WHAT THE TASK ASKS:
Search the records for lines that contain the word "caption". Copy them all.

====

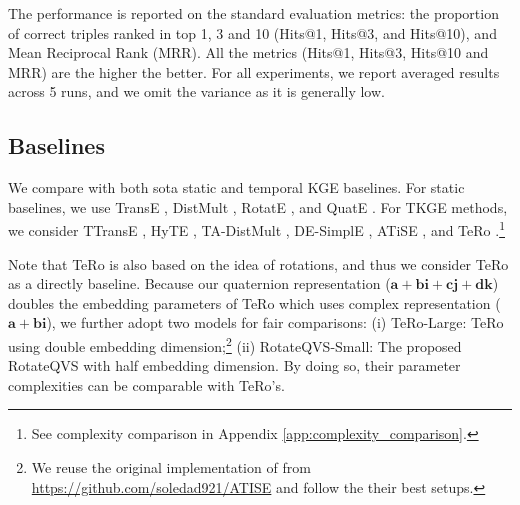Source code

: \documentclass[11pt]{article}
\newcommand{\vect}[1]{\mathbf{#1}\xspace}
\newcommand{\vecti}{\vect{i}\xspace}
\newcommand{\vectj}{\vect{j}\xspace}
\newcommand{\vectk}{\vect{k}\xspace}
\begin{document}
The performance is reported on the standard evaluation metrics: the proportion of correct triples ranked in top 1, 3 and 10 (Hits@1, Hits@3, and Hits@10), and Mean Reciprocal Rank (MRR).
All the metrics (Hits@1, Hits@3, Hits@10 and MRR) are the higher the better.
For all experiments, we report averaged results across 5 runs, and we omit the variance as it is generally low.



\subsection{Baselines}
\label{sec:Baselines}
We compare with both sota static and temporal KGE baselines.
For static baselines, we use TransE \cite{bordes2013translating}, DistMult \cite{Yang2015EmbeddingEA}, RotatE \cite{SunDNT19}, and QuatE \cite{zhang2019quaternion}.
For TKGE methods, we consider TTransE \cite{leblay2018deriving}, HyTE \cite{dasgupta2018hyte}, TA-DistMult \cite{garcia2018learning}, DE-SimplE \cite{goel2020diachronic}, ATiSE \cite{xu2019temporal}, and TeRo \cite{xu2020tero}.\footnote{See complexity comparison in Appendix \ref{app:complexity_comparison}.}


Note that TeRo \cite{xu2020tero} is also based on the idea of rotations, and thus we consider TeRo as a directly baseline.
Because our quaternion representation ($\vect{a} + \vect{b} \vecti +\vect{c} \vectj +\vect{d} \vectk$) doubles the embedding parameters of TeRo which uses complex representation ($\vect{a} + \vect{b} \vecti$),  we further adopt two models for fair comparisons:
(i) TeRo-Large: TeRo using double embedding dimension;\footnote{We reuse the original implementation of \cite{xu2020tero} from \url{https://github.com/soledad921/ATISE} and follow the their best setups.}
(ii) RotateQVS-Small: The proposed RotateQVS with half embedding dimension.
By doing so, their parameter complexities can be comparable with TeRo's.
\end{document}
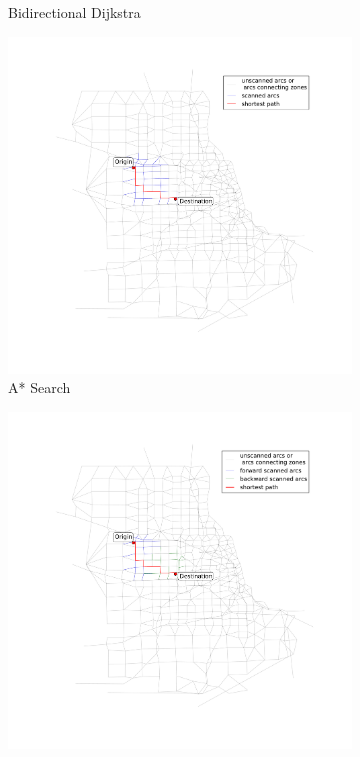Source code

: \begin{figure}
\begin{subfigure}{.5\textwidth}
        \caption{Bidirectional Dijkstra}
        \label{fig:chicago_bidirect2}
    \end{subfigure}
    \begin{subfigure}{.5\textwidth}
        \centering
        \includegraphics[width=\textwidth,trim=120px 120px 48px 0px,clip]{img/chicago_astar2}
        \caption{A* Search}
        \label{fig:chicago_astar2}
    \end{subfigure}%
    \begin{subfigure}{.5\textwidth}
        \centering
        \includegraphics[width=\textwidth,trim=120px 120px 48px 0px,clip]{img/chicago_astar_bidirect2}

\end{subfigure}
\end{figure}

====

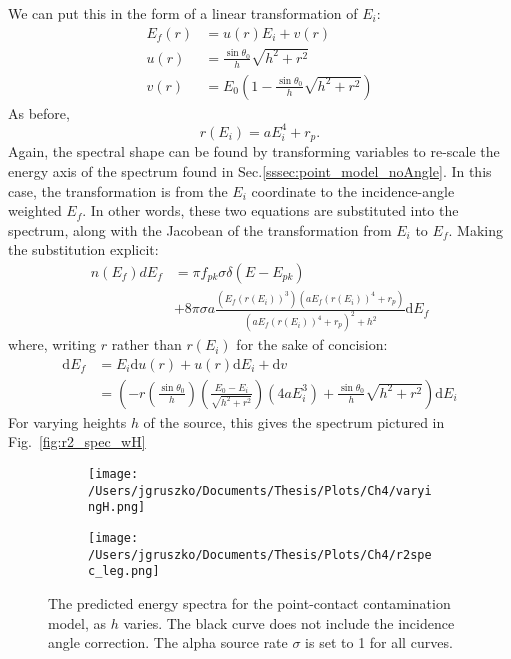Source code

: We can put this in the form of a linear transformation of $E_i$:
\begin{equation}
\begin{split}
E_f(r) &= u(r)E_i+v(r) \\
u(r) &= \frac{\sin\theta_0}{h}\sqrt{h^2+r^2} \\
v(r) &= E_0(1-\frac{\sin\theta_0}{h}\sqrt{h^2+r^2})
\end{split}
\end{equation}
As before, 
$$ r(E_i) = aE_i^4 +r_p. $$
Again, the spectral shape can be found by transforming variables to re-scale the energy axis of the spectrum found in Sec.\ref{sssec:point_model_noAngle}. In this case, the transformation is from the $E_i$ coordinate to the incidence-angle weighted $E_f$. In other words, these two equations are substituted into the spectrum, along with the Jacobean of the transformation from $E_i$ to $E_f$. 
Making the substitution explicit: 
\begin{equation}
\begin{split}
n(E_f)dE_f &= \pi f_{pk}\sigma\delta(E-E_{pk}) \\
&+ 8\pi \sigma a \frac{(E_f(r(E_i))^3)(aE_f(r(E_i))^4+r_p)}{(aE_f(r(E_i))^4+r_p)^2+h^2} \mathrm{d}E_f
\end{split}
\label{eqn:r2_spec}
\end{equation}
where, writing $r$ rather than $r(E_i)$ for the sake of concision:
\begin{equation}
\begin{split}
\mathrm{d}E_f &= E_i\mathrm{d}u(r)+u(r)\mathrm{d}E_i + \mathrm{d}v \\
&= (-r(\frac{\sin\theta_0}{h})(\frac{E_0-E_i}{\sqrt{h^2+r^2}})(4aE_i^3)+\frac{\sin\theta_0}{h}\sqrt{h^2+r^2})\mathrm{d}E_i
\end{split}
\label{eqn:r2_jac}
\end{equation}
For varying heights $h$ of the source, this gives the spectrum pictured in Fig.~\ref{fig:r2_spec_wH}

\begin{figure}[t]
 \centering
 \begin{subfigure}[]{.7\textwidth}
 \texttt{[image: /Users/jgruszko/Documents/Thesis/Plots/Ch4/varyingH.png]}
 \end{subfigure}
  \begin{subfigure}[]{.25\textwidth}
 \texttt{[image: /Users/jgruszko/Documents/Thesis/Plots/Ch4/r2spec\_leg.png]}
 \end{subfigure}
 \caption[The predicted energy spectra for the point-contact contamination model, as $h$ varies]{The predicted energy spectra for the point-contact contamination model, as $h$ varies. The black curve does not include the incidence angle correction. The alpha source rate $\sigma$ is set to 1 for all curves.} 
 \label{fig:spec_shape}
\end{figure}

====

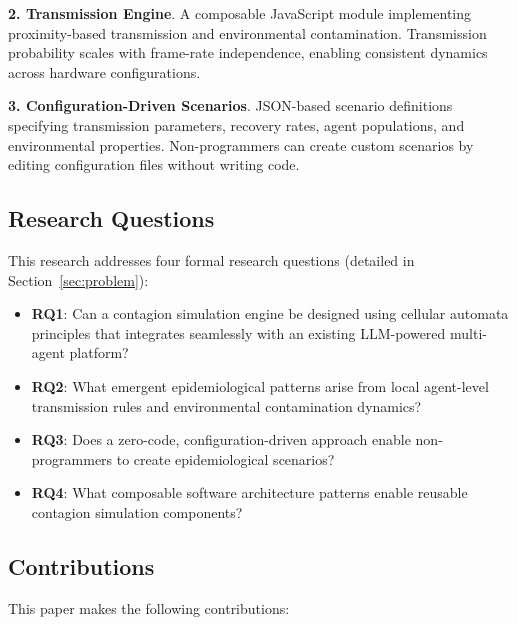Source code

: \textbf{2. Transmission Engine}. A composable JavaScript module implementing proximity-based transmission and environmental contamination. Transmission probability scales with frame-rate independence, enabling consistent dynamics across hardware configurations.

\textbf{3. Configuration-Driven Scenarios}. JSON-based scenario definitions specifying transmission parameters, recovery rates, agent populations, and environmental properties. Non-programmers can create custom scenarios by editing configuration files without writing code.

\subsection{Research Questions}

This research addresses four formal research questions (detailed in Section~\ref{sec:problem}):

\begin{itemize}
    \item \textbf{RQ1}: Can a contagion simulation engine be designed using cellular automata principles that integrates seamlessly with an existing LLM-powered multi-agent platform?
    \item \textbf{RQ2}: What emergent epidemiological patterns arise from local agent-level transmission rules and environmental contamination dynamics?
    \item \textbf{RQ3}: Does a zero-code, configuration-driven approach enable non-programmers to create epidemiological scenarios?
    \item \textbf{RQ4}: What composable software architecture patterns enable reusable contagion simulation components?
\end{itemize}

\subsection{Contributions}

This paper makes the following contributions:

====

FINISHED EXERCISE:
        \caption{Bidirectional Dijkstra}
        \caption{A* Search}
 \caption[The predicted energy spectra for the point-contact contamination model, as $h$ varies]{The predicted energy spectra for the point-contact contamination model, as $h$ varies. The black curve does not include the incidence angle correction. The alpha source rate $\sigma$ is set to 1 for all curves.} 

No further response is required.